YOUR INSTRUCTIONS
Go line by line through the entries below and copy those containing the string "newcommand".

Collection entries

Start of Block

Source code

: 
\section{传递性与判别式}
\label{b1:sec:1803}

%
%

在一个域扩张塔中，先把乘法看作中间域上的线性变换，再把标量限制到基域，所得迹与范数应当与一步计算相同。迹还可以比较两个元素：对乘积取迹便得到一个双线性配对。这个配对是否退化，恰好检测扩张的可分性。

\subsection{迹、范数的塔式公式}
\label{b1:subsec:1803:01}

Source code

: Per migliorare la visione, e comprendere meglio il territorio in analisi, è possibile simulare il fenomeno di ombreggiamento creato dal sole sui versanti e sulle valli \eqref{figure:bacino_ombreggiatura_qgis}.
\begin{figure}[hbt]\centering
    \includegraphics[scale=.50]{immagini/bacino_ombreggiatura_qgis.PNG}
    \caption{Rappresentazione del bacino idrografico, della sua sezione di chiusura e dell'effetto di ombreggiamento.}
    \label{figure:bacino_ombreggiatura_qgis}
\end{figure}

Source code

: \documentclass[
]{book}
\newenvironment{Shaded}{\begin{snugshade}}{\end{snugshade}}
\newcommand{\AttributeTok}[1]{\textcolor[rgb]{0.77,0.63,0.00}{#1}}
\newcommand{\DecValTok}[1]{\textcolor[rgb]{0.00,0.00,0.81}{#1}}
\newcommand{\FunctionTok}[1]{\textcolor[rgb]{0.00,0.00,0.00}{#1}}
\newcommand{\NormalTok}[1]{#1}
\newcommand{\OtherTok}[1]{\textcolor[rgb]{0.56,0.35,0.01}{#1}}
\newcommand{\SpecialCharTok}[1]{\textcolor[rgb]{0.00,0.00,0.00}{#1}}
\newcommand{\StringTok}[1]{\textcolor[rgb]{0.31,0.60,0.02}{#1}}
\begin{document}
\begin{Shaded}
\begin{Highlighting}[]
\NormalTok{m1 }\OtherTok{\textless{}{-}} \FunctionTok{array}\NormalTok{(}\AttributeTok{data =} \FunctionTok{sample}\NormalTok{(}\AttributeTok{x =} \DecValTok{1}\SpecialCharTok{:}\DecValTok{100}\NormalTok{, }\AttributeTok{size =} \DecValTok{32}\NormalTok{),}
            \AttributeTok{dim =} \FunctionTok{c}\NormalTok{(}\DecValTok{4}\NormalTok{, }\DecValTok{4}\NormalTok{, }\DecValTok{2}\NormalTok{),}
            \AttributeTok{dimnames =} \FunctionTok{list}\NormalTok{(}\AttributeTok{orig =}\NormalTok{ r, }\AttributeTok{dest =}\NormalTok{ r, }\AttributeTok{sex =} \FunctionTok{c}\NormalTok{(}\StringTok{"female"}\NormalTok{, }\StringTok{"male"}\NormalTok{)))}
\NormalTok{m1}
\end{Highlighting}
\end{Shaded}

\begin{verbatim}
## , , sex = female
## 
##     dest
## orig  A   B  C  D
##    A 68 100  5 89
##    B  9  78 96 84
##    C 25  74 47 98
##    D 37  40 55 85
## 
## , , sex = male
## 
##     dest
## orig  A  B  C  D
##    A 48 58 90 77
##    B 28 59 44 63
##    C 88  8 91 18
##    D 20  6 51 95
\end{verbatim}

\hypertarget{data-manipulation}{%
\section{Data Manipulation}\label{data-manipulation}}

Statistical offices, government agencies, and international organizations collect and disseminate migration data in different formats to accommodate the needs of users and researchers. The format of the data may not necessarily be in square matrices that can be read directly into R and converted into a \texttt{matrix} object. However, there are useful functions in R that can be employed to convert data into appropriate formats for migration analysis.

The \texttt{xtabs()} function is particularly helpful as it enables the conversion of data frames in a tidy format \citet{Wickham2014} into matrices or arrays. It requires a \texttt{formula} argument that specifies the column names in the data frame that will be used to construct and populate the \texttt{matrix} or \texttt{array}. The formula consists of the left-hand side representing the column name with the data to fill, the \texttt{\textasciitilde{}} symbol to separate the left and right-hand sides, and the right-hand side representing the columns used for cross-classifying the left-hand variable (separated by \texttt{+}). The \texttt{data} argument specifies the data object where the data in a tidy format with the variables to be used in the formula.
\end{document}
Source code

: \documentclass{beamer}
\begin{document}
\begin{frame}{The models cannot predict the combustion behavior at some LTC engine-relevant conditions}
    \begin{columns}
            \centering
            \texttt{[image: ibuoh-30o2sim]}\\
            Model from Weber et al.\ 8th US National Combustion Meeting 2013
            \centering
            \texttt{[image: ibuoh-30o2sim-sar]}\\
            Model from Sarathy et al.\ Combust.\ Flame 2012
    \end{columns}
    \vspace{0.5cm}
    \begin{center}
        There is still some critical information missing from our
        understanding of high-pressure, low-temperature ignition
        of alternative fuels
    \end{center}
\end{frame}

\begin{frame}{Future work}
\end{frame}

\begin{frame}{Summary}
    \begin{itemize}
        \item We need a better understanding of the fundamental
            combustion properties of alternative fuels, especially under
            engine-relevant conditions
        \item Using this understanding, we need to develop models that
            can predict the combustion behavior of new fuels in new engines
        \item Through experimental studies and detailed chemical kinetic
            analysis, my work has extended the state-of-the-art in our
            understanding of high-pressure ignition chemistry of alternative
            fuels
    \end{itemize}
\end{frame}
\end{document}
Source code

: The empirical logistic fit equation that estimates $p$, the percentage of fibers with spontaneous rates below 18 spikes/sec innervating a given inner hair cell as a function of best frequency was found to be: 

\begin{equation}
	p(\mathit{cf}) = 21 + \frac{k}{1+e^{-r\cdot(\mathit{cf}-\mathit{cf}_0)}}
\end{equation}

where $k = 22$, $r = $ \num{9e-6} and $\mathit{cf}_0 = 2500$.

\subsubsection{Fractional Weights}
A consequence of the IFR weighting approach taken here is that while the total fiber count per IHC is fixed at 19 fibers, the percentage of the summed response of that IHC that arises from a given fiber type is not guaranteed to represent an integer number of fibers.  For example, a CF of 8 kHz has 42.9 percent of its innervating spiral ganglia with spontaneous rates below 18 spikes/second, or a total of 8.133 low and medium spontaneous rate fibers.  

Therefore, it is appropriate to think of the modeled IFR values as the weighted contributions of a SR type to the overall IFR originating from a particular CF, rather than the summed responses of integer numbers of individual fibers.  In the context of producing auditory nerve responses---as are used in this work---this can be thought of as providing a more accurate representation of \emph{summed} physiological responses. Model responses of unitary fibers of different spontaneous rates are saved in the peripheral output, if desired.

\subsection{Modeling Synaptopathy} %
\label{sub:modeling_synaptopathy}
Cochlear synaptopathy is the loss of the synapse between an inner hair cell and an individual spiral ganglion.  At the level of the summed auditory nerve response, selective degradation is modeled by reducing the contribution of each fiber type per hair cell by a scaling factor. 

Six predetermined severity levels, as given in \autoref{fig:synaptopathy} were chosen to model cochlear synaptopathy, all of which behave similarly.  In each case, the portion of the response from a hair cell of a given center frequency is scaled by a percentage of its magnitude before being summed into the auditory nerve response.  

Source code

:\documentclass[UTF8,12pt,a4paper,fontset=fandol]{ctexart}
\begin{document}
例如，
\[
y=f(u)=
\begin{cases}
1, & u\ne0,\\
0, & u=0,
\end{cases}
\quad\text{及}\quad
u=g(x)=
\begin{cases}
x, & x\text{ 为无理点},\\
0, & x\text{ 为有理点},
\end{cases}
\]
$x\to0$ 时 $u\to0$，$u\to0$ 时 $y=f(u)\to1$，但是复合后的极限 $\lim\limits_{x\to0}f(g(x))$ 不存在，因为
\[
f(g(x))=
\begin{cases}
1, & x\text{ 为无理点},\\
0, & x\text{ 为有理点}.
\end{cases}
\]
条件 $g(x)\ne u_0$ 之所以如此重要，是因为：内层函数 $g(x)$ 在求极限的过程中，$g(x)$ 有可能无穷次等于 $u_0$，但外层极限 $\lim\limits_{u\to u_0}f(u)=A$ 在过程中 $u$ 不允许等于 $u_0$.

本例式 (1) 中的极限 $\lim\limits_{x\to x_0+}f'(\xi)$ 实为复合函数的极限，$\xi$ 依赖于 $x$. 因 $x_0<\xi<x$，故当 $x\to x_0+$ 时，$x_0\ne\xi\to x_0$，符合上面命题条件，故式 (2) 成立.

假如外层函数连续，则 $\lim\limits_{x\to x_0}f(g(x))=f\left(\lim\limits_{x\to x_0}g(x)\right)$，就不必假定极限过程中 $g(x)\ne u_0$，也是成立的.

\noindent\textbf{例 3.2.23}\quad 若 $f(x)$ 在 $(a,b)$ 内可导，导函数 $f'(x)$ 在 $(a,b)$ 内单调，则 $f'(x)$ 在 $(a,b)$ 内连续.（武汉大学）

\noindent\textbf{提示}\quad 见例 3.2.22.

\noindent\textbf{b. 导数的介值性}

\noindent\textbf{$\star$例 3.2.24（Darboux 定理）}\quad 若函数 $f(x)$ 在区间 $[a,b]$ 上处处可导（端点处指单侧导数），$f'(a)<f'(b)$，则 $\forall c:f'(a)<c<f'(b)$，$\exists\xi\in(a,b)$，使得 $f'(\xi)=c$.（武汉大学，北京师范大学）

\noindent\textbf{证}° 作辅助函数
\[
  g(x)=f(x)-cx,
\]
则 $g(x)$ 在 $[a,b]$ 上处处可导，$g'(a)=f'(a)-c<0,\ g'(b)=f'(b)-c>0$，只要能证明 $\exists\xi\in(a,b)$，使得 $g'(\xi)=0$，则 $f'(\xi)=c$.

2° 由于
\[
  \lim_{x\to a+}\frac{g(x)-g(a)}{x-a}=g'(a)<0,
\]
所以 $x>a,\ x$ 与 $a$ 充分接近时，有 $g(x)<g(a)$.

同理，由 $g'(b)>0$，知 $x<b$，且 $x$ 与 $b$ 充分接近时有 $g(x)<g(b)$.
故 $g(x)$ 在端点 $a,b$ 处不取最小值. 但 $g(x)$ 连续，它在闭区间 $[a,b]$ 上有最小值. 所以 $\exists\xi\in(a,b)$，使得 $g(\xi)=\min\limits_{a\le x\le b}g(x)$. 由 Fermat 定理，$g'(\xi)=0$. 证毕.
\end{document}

End of Block

EXERCISE ANSWER
\newcommand{\AttributeTok}[1]{\textcolor[rgb]{0.77,0.63,0.00}{#1}}
\newcommand{\DecValTok}[1]{\textcolor[rgb]{0.00,0.00,0.81}{#1}}
\newcommand{\FunctionTok}[1]{\textcolor[rgb]{0.00,0.00,0.00}{#1}}
\newcommand{\NormalTok}[1]{#1}
\newcommand{\OtherTok}[1]{\textcolor[rgb]{0.56,0.35,0.01}{#1}}
\newcommand{\SpecialCharTok}[1]{\textcolor[rgb]{0.00,0.00,0.00}{#1}}
\newcommand{\StringTok}[1]{\textcolor[rgb]{0.31,0.60,0.02}{#1}}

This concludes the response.